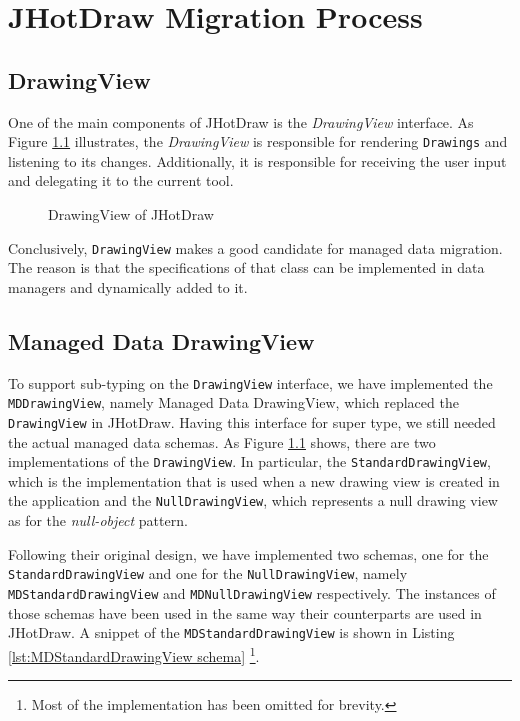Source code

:
\chapter{JHotDraw Migration Process}\label{Migration Process}

\section{DrawingView}
One of the main components of JHotDraw is the \textit{DrawingView} interface.
As Figure \ref{fig:JHotDraw_DrawingView} illustrates, the \textit{DrawingView} is responsible for rendering \texttt{Drawings} and listening to its changes.
Additionally, it is responsible for receiving the user input and delegating it to the current tool.

\begin{figure}[H]
	\centering
  	\caption{DrawingView of JHotDraw}
  	\label{fig:JHotDraw_DrawingView}
\end{figure}

Conclusively, \texttt{DrawingView} makes a good candidate for managed data migration.
The reason is that the specifications of that class can be implemented in data managers and dynamically added to it.

\section{Managed Data DrawingView}
To support sub-typing on the \texttt{DrawingView} interface, we have implemented the \texttt{MDDrawingView}, namely Managed Data DrawingView, which replaced the \texttt{DrawingView} in JHotDraw.
Having this interface for super type, we still needed the actual managed data schemas.
As Figure \ref{fig:JHotDraw_DrawingView} shows, there are two implementations of the \texttt{DrawingView}.
In particular, the \texttt{StandardDrawingView}, which is the implementation that is used when a new drawing view is created in the application and the \texttt{NullDrawingView}, which represents a null drawing view as for the \textit{null-object} pattern.

Following their original design, we have implemented two schemas, one for the \texttt{StandardDrawingView} and one for the \texttt{NullDrawingView}, namely \texttt{MDStandardDrawingView} and \texttt{MDNullDrawingView} respectively.
The instances of those schemas have been used in the same way their counterparts are used in JHotDraw.
A snippet of the \texttt{MDStandardDrawingView} is shown in Listing \ref{lst:MDStandardDrawingView schema} \footnote{Most of the implementation has been omitted for brevity.}.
++++++
■ **WHAT YOU NEED TO DO**
Which lines of the data contain the string "MDStandardDrawingView"? Copy each one.

■ **RESULT FOR THIS TASK**
Following their original design, we have implemented two schemas, one for the \texttt{StandardDrawingView} and one for the \texttt{NullDrawingView}, namely \texttt{MDStandardDrawingView} and \texttt{MDNullDrawingView} respectively.
A snippet of the \texttt{MDStandardDrawingView} is shown in Listing \ref{lst:MDStandardDrawingView schema} \footnote{Most of the implementation has been omitted for brevity.}.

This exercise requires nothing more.